#### DATA IN THIS EXERCISE

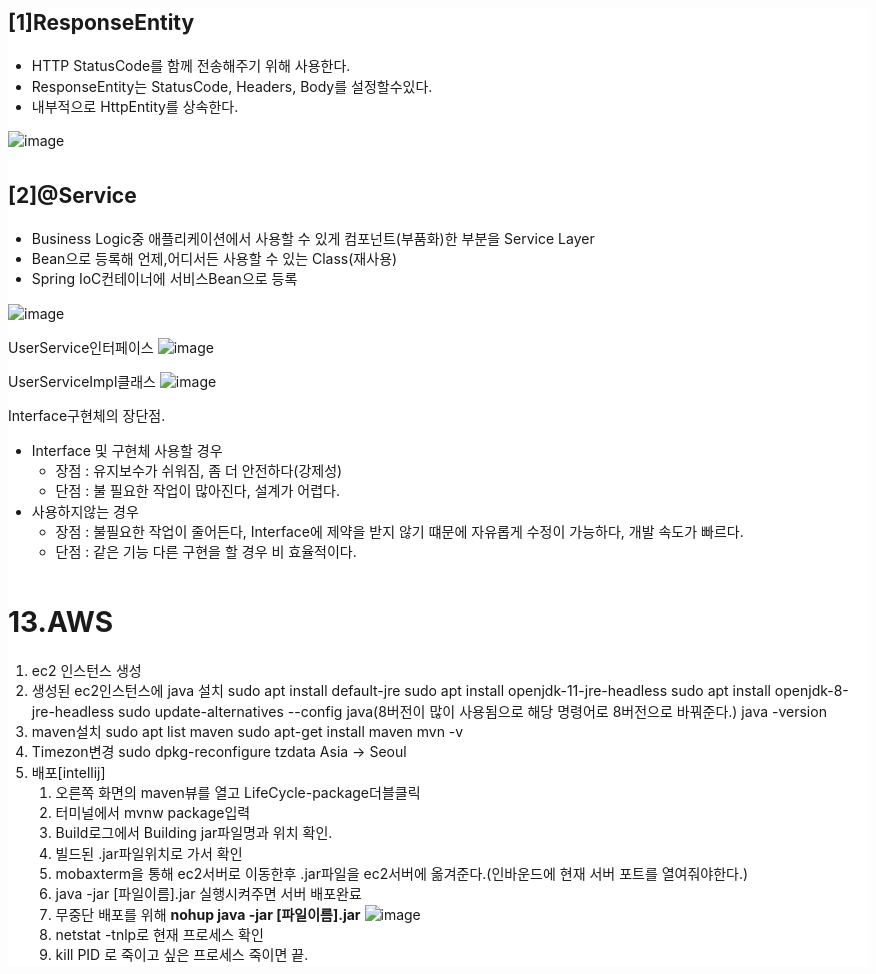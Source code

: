 ## [1]ResponseEntity

* HTTP StatusCode를 함께 전송해주기 위해 사용한다.
* ResponseEntity는 StatusCode, Headers, Body를 설정할수있다.
* 내부적으로 HttpEntity를 상속한다.

![image](https://user-images.githubusercontent.com/57162257/107331879-ca17f980-6af6-11eb-88eb-94a68c3aabb4.png)

## [2]@Service

* Business Logic중 애플리케이션에서 사용할 수 있게 컴포넌트(부품화)한 부분을 Service Layer
* Bean으로 등록해 언제,어디서든 사용할 수 있는 Class(재사용)
* Spring IoC컨테이너에 서비스Bean으로 등록

![image](https://user-images.githubusercontent.com/57162257/107331814-b5d3fc80-6af6-11eb-876d-46e10a49ea1c.png)

UserService인터페이스
![image](https://user-images.githubusercontent.com/57162257/107333689-28de7280-6af9-11eb-88ea-12582f332fa4.png)

UserServiceImpl클래스
![image](https://user-images.githubusercontent.com/57162257/107333772-44497d80-6af9-11eb-85f2-f7feda2e3913.png)

Interface구현체의 장단점.

* Interface 및 구현체 사용할 경우
  * 장점 : 유지보수가 쉬워짐, 좀 더 안전하다(강제성)
  * 단점 : 불 필요한 작업이 많아진다, 설계가 어렵다.
* 사용하지않는 경우
  * 장점 : 불필요한 작업이 줄어든다, Interface에 제약을 받지 않기 떄문에 자유롭게 수정이 가능하다, 개발 속도가 빠르다.
  * 단점 : 같은 기능 다른 구현을 할 경우 비 효율적이다.

# 13.AWS

1. ec2 인스턴스 생성
2. 생성된 ec2인스턴스에 java 설치
   sudo apt install default-jre
   sudo apt install openjdk-11-jre-headless
   sudo apt install openjdk-8-jre-headless
   sudo update-alternatives --config java(8버전이 많이 사용됨으로 해당 명령어로 8버전으로 바꿔준다.)
   java -version
3. maven설치
   sudo apt list maven
   sudo apt-get install maven
   mvn -v
4. Timezon변경
   sudo dpkg-reconfigure tzdata
   Asia -> Seoul
5. 배포[intellij]
   1. 오른쪽 화면의 maven뷰를 열고 LifeCycle-package더블클릭
   2. 터미널에서 mvnw package입력
   3. Build로그에서 Building jar파일명과 위치 확인.
   4. 빌드된 .jar파일위치로 가서 확인
   5. mobaxterm을 통해 ec2서버로 이동한후 .jar파일을 ec2서버에 옮겨준다.(인바운드에 현재 서버 포트를 열여줘야한다.)
   6. java -jar [파일이름].jar 실행시켜주면 서버 배포완료
   7. 무중단 배포를 위해 **nohup java -jar [파일이름].jar**
      ![image](https://user-images.githubusercontent.com/57162257/107357261-30ac1000-6b15-11eb-8bb6-b53e26c04d62.png)
   8. netstat -tnlp로 현재 프로세스 확인
   9. kill PID 로 죽이고 싶은 프로세스 죽이면 끝.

########

= WHAT THE TASK ASKS =
What are the lines from the one with "java -version" through the end of the entries? Give them again exactly, both end lines included.

= YOUR SOLUTION =
   java -version
3. maven설치
   sudo apt list maven
   sudo apt-get install maven
   mvn -v
4. Timezon변경
   sudo dpkg-reconfigure tzdata
   Asia -> Seoul
5. 배포[intellij]
   1. 오른쪽 화면의 maven뷰를 열고 LifeCycle-package더블클릭
   2. 터미널에서 mvnw package입력
   3. Build로그에서 Building jar파일명과 위치 확인.
   4. 빌드된 .jar파일위치로 가서 확인
   5. mobaxterm을 통해 ec2서버로 이동한후 .jar파일을 ec2서버에 옮겨준다.(인바운드에 현재 서버 포트를 열여줘야한다.)
   6. java -jar [파일이름].jar 실행시켜주면 서버 배포완료
   7. 무중단 배포를 위해 **nohup java -jar [파일이름].jar**
      ![image](https://user-images.githubusercontent.com/57162257/107357261-30ac1000-6b15-11eb-8bb6-b53e26c04d62.png)
   8. netstat -tnlp로 현재 프로세스 확인
   9. kill PID 로 죽이고 싶은 프로세스 죽이면 끝.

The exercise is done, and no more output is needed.